<<<<

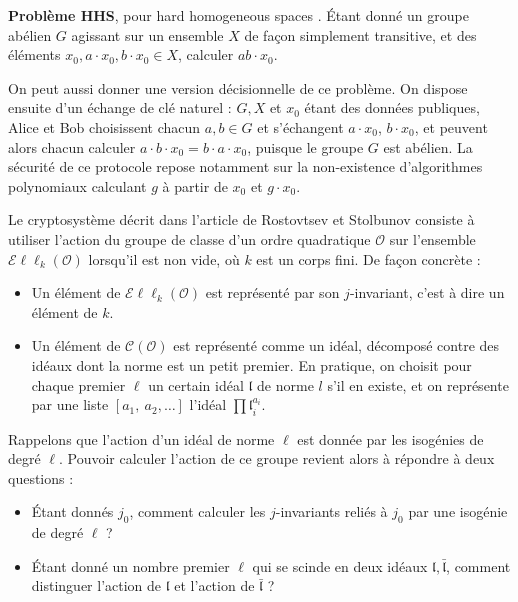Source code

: \documentclass[11pt,a4paper]{article}
\renewcommand{\O}{\mathcal{O}}
\newcommand{\Cl}{\mathcal{C}}
\newcommand{\Ell}{\mathcal{E}\ell\ell}
\renewcommand{\frak}{\mathfrak}
\theoremstyle{definition}
\begin{document}
\textbf{Problème HHS}, pour \og hard homogeneous spaces \fg. \'Etant donné un groupe abélien $G$ agissant sur un ensemble $X$ de façon simplement transitive, et des éléments $x_0, a\cdot x_0, b\cdot x_0\in X$, calculer $ab\cdot x_0$.

On peut aussi donner une version décisionnelle de ce problème. On dispose ensuite d'un échange de clé naturel : $G, X$ et $x_0$ étant des données publiques, Alice et Bob choisissent chacun $a,b\in G$ et s'échangent $a\cdot x_0$, $b\cdot x_0$, et peuvent alors chacun calculer $a\cdot b\cdot x_0=b\cdot a\cdot x_0$, puisque le groupe $G$ est abélien. La sécurité de ce protocole repose notamment sur la non-existence d'algorithmes polynomiaux calculant $g$ à partir de $x_0$ et $g\cdot x_0$.

\vspace{5mm}

Le cryptosystème décrit dans l'article de Rostovtsev et Stolbunov consiste à utiliser l'action du groupe de classe d'un ordre quadratique $\O$ sur l'ensemble $\Ell_k(\O)$ lorsqu'il est non vide, où $k$ est un corps fini. De façon concrète :

\begin{itemize}

\item Un élément de $\Ell_k(\O)$ est représenté par son $j$-invariant, c'est à dire un élément de $k$.
\item Un élément de $\Cl(\O)$ est représenté comme un idéal, décomposé contre des idéaux dont la norme est un petit premier. En pratique, on choisit pour chaque premier $\ell$ un certain idéal $\frak l$ de norme $l$ s'il en existe, et on représente par une liste $[a_1,\ a_2,\dots]$ l'idéal $\prod {\frak l}_i^{a_i}$.

\end{itemize}

Rappelons que l'action d'un idéal de norme $\ell$ est donnée par les isogénies de degré $\ell$. Pouvoir calculer l'action de ce groupe revient alors à répondre à deux questions :

\begin{itemize}

\item \'Etant donnés $j_0$, comment calculer les $j$-invariants reliés à $j_0$ par une isogénie de degré $\ell$ ?
\item \'Etant donné un nombre premier $\ell$ qui se scinde en deux idéaux $\frak l,\bar{\frak l}$, comment distinguer l'action de $\frak l$ et l'action de $\bar{\frak l}$ ?

\end{itemize}
\end{document}
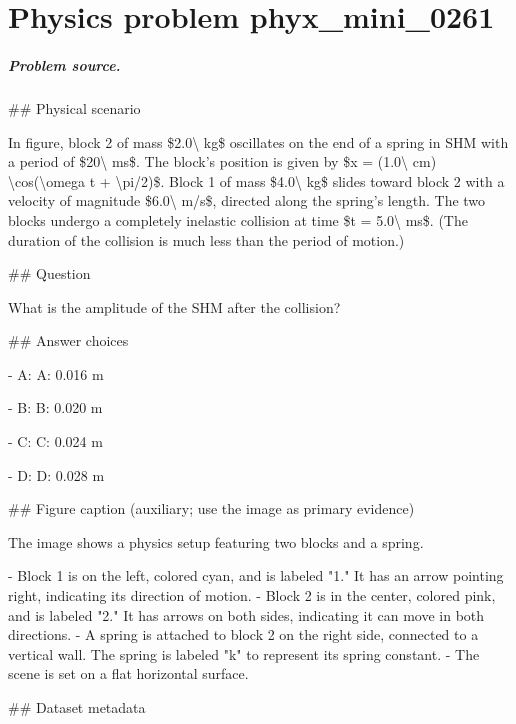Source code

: 
\chapter{Physics problem phyx\_mini\_0261}
\label{ch:PhyXMiniProblems_problem_phyx_mini_0261}

\paragraph{Problem source.}
\#\# Physical scenario

In figure, block 2 of mass \$2.0\textbackslash{} kg\$ oscillates on the end of a spring in SHM with a period of \$20\textbackslash{} ms\$. The block's position is given by \$x = (1.0\textbackslash{} cm) \textbackslash{}cos(\textbackslash{}omega t + \textbackslash{}pi/2)\$. Block 1 of mass \$4.0\textbackslash{} kg\$ slides toward block 2 with a velocity of magnitude \$6.0\textbackslash{} m/s\$, directed along the spring's length. The two blocks undergo a completely inelastic collision at time \$t = 5.0\textbackslash{} ms\$. (The duration of the collision is much less than the period of motion.)

\#\# Question

What is the amplitude of the SHM after the collision?

\#\# Answer choices

- A: A: 0.016 m

- B: B: 0.020 m

- C: C: 0.024 m

- D: D: 0.028 m

\#\# Figure caption (auxiliary; use the image as primary evidence)

The image shows a physics setup featuring two blocks and a spring. 

- Block 1 is on the left, colored cyan, and is labeled "1." It has an arrow pointing right, indicating its direction of motion.
- Block 2 is in the center, colored pink, and is labeled "2." It has arrows on both sides, indicating it can move in both directions.
- A spring is attached to block 2 on the right side, connected to a vertical wall. The spring is labeled "k" to represent its spring constant.
- The scene is set on a flat horizontal surface.

\#\# Dataset metadata

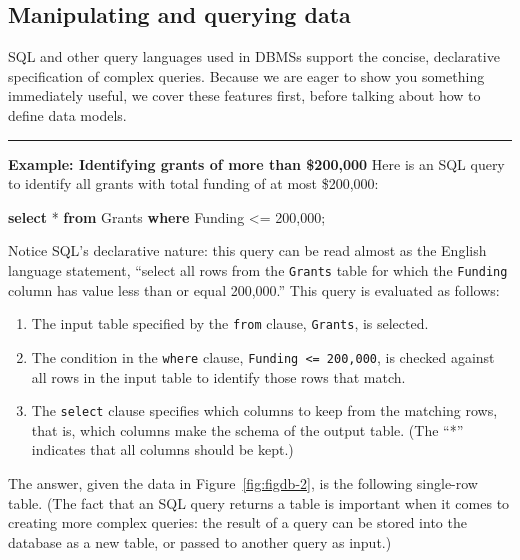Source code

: \documentclass[]{krantz}
\newenvironment{Shaded}{\begin{snugshade}}{\end{snugshade}}
\newcommand{\KeywordTok}[1]{\textcolor[rgb]{0.13,0.29,0.53}{\textbf{#1}}}
\newcommand{\DecValTok}[1]{\textcolor[rgb]{0.00,0.00,0.81}{#1}}
\newcommand{\NormalTok}[1]{#1}
\begin{document}
\hypertarget{sec:db:sql}{\subsection{Manipulating and querying
data}\label{sec:db:sql}}

SQL and other query languages used in DBMSs support the concise,
declarative specification of complex queries. Because we are eager to
show you something immediately useful, we cover these features first,
before talking about how to define data models.

\begin{center}\rule{0.5\linewidth}{\linethickness}\end{center}

\textbf{Example: Identifying grants of more than \$200,000} Here is an
SQL query to identify all grants with total funding of at most
\$200,000:

\begin{Shaded}
\begin{Highlighting}[]
\KeywordTok{select}\NormalTok{ * }\KeywordTok{from}\NormalTok{ Grants}
\KeywordTok{where}\NormalTok{ Funding <= }\DecValTok{200}\NormalTok{,}\DecValTok{000}\NormalTok{;}
\end{Highlighting}
\end{Shaded}

Notice SQL's declarative nature: this query can be read almost as the
English language statement, ``select all rows from the \texttt{Grants}
table for which the \texttt{Funding} column has value less than or equal
200,000.'' This query is evaluated as follows:

\begin{enumerate}
\def\labelenumi{\arabic{enumi}.}
\item
  The input table specified by the \texttt{from} clause,
  \texttt{Grants}, is selected.
\item
  The condition in the \texttt{where} clause,
  \texttt{Funding\ \textless{}=\ 200,000}, is checked against all rows
  in the input table to identify those rows that match.
\item
  The \texttt{select} clause specifies which columns to keep from the
  matching rows, that is, which columns make the schema of the output
  table. (The ``*'' indicates that all columns should be kept.)
\end{enumerate}

The answer, given the data in Figure~\ref{fig:figdb-2}, is the following
single-row table. (The fact that an SQL query returns a table is
important when it comes to creating more complex queries: the result of
a query can be stored into the database as a new table, or passed to
another query as input.)
\end{document}
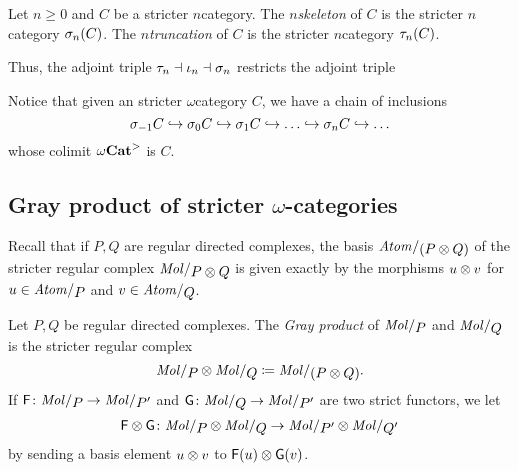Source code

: \begin{dfn}
    Let \( n \geq 0 \) and \( C \) be a stricter \( n \)\nbd category.
    The \emph{\( n \)\nbd skeleton} of \( C \) is the stricter \( n \)\nbd category \( \sigma_{n}(C) \).
    The \emph{\( n \)\nbd truncation} of \( C \) is the stricter \( n \)\nbd category \( \tau_{n}(C) \).
\end{dfn}

\noindent Thus, the adjoint triple \( \tau_{n} \dashv \iota_n \dashv \sigma_{n} \) restricts the adjoint triple
\begin{center}
\end{center}
Notice that given an stricter \( \omega \)\nbd category \( C \), we have a chain of inclusions 
\begin{equation*}
    \sigma_{-1} C \hookrightarrow \sigma_{0} C \hookrightarrow \sigma_{1} C \hookrightarrow \ldots \hookrightarrow \sigma_{n} C \hookrightarrow \ldots
\end{equation*}
whose colimit \( {\omega\mathbf{Cat}}^> \) is \( C \).


\subsection{Gray product of stricter \texorpdfstring{$\omega$}{}-categories}

Recall that if \( P, Q \) are regular directed complexes, the basis \( \atomin{(P \gray Q)} \) of the stricter regular complex \( \molecin{P \gray Q} \) is given exactly by the morphisms \( u \otimes v \) for \( u \in \atomin{P} \) and \( v \in \atomin{Q} \).  

\begin{dfn}  \label{dfn:gray_product_of_stricter_regular_complexes}
    Let \( P, Q \) be regular directed complexes.
    The \emph{Gray product} of \( \molecin{P} \) and \( \molecin{Q} \) is the stricter regular complex
    \begin{equation*}
        \molecin{P} \gray \molecin{Q} \eqdef \molecin{(P \gray Q)}.
    \end{equation*}
    If \( \F \colon \molecin{P} \to \molecin{P'} \) and \( \G \colon \molecin{Q} \to \molecin{P'} \) are two strict functors, we let 
    \begin{equation*}
        \F \gray \G \colon \molecin{P} \gray \molecin{Q} \to  \molecin{P'} \gray \molecin{Q'}
    \end{equation*}
    by sending a basis element \( u \otimes v \) to \( \mathsf{F}(u) \otimes \mathsf{G}(v) \).
\end{dfn}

>>>>

Only a word-for-word repetition of the lines from the one containing "by sending a" to the final line of the data above counts as the answer.

    by sending a basis element \( u \otimes v \) to \( \mathsf{F}(u) \otimes \mathsf{G}(v) \).
\end{dfn}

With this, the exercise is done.